A multiscale functional map of somatic mutations in cancer integrating protein structure and network topology
Confirmed Presenter: Yingying Zhang, Cornell University, United States
Track: 3DSIG
Room: 520a
Format: In Person
Moderator(s): Rafael Najmanovich
Authors List: Show
- Yingying Zhang, Yingying Zhang, Cornell University
- Alden Leung, Alden Leung, Cornell University
- Jin Joo Kang, Jin Joo Kang, Cornell University
- Yu Sun, Yu Sun, Cornell University
- Guanxi Wu, Guanxi Wu, Cornell University
- Le Li, Le Li, Cornell University
- Jiayang Sun, Jiayang Sun, Cornell University
- Lily Cheng, Lily Cheng, Cornell University
- Tian Qiu, Tian Qiu, Cornell University
- Junke Zhang, Junke Zhang, Cornell University
- Shayne Wierbowski, Shayne Wierbowski, Cornell University
- James Booth, James Booth, Cornell University
- Haiyuan Yu, Haiyuan Yu, Cornell University
Presentation Overview:Show
A major goal of cancer biology is to understand the mechanisms underlying tumorigenesis driven by somatically acquired mutations.

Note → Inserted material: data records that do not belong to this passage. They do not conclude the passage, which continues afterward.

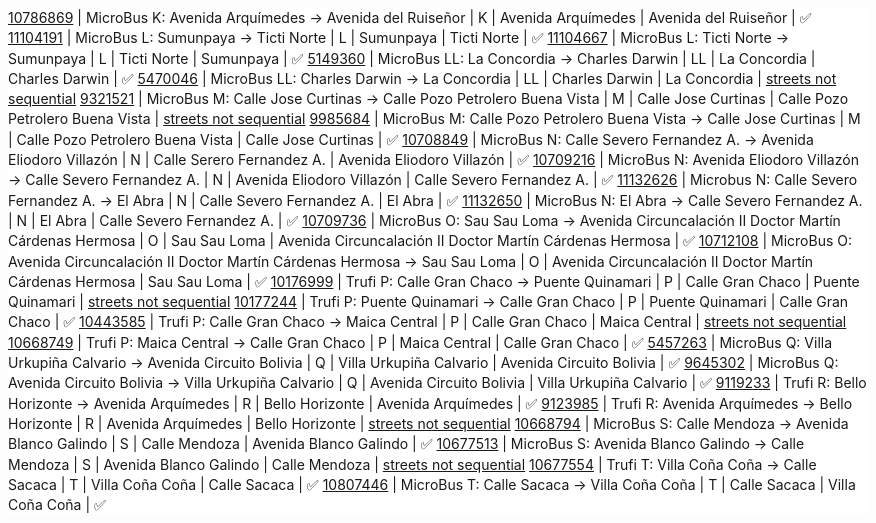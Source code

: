 [10786869](https://www.openstreetmap.org/relation/10786869) | MicroBus K: Avenida Arquímedes → Avenida del Ruiseñor | K | Avenida Arquímedes | Avenida del Ruiseñor | ✅
[11104191](https://www.openstreetmap.org/relation/11104191) | MicroBus L: Sumunpaya → Ticti Norte | L | Sumunpaya | Ticti Norte | ✅
[11104667](https://www.openstreetmap.org/relation/11104667) | MicroBus L: Ticti Norte → Sumunpaya | L | Ticti Norte | Sumunpaya | ✅
[5149360](https://www.openstreetmap.org/relation/5149360) | MicroBus LL: La Concordia → Charles Darwin | LL | La Concordia | Charles Darwin | ✅
[5470046](https://www.openstreetmap.org/relation/5470046) | MicroBus LL: Charles Darwin → La Concordia | LL | Charles Darwin | La Concordia | [streets not sequential](https://overpass-turbo.eu/?Q=//streets%20not%20sequential%0Arel(5470046);out%20geom;%0Away(972195605);out%20geom;%0Away(368047976);out%20geom;&R)
[9321521](https://www.openstreetmap.org/relation/9321521) | MicroBus M: Calle Jose Curtinas → Calle Pozo Petrolero Buena Vista | M | Calle Jose Curtinas | Calle Pozo Petrolero Buena Vista | [streets not sequential](https://overpass-turbo.eu/?Q=//streets%20not%20sequential%0Arel(9321521);out%20geom;%0Away(766515309);out%20geom;%0Away(205013097);out%20geom;&R)
[9985684](https://www.openstreetmap.org/relation/9985684) | MicroBus M: Calle Pozo Petrolero Buena Vista → Calle Jose Curtinas | M | Calle Pozo Petrolero Buena Vista | Calle Jose Curtinas | ✅
[10708849](https://www.openstreetmap.org/relation/10708849) | MicroBus N: Calle Severo Fernandez A. → Avenida Eliodoro Villazón | N | Calle Serero Fernandez A. | Avenida Eliodoro Villazón | ✅
[10709216](https://www.openstreetmap.org/relation/10709216) | MicroBus N: Avenida Eliodoro Villazón → Calle Severo Fernandez A. | N | Avenida Eliodoro Villazón | Calle Severo Fernandez A. | ✅
[11132626](https://www.openstreetmap.org/relation/11132626) | Microbus N: Calle Severo Fernandez A. → El Abra | N | Calle Severo Fernandez A. | El Abra | ✅
[11132650](https://www.openstreetmap.org/relation/11132650) | MicroBus N: El Abra → Calle Severo Fernandez A. | N | El Abra | Calle Severo Fernandez A. | ✅
[10709736](https://www.openstreetmap.org/relation/10709736) | MicroBus O: Sau Sau Loma → Avenida Circuncalación II Doctor Martín Cárdenas Hermosa | O | Sau Sau Loma | Avenida Circuncalación II Doctor Martín Cárdenas Hermosa | ✅
[10712108](https://www.openstreetmap.org/relation/10712108) | MicroBus O: Avenida Circuncalación II Doctor Martín Cárdenas Hermosa → Sau Sau Loma | O | Avenida Circuncalación II Doctor Martín Cárdenas Hermosa | Sau Sau Loma | ✅
[10176999](https://www.openstreetmap.org/relation/10176999) | Trufi P: Calle Gran Chaco → Puente Quinamari | P | Calle Gran Chaco | Puente Quinamari | [streets not sequential](https://overpass-turbo.eu/?Q=//streets%20not%20sequential%0Arel(10176999);out%20geom;%0Away(838002660);out%20geom;%0Away(146831940);out%20geom;&R)
[10177244](https://www.openstreetmap.org/relation/10177244) | Trufi P: Puente Quinamari → Calle Gran Chaco | P | Puente Quinamari | Calle Gran Chaco | ✅
[10443585](https://www.openstreetmap.org/relation/10443585) | Trufi P: Calle Gran Chaco → Maica Central | P | Calle Gran Chaco | Maica Central | [streets not sequential](https://overpass-turbo.eu/?Q=//streets%20not%20sequential%0Arel(10443585);out%20geom;%0Away(838002660);out%20geom;%0Away(146831940);out%20geom;&R)
[10668749](https://www.openstreetmap.org/relation/10668749) | Trufi P: Maica Central → Calle Gran Chaco | P | Maica Central | Calle Gran Chaco | ✅
[5457263](https://www.openstreetmap.org/relation/5457263) | MicroBus Q: Villa Urkupiña Calvario → Avenida Circuito Bolivia | Q | Villa Urkupiña Calvario | Avenida Circuito Bolivia | ✅
[9645302](https://www.openstreetmap.org/relation/9645302) | MicroBus Q: Avenida Circuito Bolivia → Villa Urkupiña Calvario | Q | Avenida Circuito Bolivia | Villa Urkupiña Calvario | ✅
[9119233](https://www.openstreetmap.org/relation/9119233) | Trufi R: Bello Horizonte → Avenida Arquímedes | R | Bello Horizonte | Avenida Arquímedes | ✅
[9123985](https://www.openstreetmap.org/relation/9123985) | Trufi R: Avenida Arquímedes → Bello Horizonte | R | Avenida Arquímedes | Bello Horizonte | [streets not sequential](https://overpass-turbo.eu/?Q=//streets%20not%20sequential%0Arel(9123985);out%20geom;%0Away(64678757);out%20geom;%0Away(656122560);out%20geom;&R)
[10668794](https://www.openstreetmap.org/relation/10668794) | MicroBus S: Calle Mendoza → Avenida Blanco Galindo | S | Calle Mendoza | Avenida Blanco Galindo | ✅
[10677513](https://www.openstreetmap.org/relation/10677513) | MicroBus S: Avenida Blanco Galindo → Calle Mendoza | S | Avenida Blanco Galindo | Calle Mendoza | [streets not sequential](https://overpass-turbo.eu/?Q=//streets%20not%20sequential%0Arel(10677513);out%20geom;%0Away(261950815);out%20geom;%0Away(769513665);out%20geom;&R)
[10677554](https://www.openstreetmap.org/relation/10677554) | Trufi T: Villa Coña Coña → Calle Sacaca | T | Villa Coña Coña | Calle Sacaca | ✅
[10807446](https://www.openstreetmap.org/relation/10807446) | MicroBus T: Calle Sacaca → Villa Coña Coña | T | Calle Sacaca | Villa Coña Coña | ✅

Two distinct types of computational methodologies have emerged: one focuses on analyzing clustering of mutations within protein sequences and 3D structures, while the other characterizes mutations by leveraging the topology of protein-protein interaction network. Their insights are largely non-overlapping, offering complementary strengths. Here, we established a unified, end-to-end 3D structurally-informed protein interaction network propagation framework, NetFlow3D, that systematically maps the multiscale mechanistic effects of somatic mutations in cancer. The establishment of NetFlow3D hinges upon the Human Protein Structurome, a comprehensive repository we compiled that incorporates the 3D structures of every single protein as well as the binding interfaces of all known protein interactions in humans. NetFlow3D leverages the Structurome to integrate information across atomic, residue, protein and network levels: It conducts 3D clustering of mutations across atomic and residue levels on protein structures to identify potential driver mutations. It then anisotropically propagates their impacts across the protein interaction network, with propagation guided by the specific 3D structural interfaces involved, to identify significantly interconnected network “modules”, thereby uncovering key biological processes underlying disease etiology. Applied to 1,038,899 somatic protein-altering mutations in 9,946 TCGA tumors across 33 cancer types, NetFlow3D identified 12,378 significant 3D clusters throughout the Human Protein Structurome, of which ~54% would not have been found if using only experimentally-determined structures. It then identified 28 significantly interconnected modules that encompass ~8-fold more proteins than applying standard network analyses.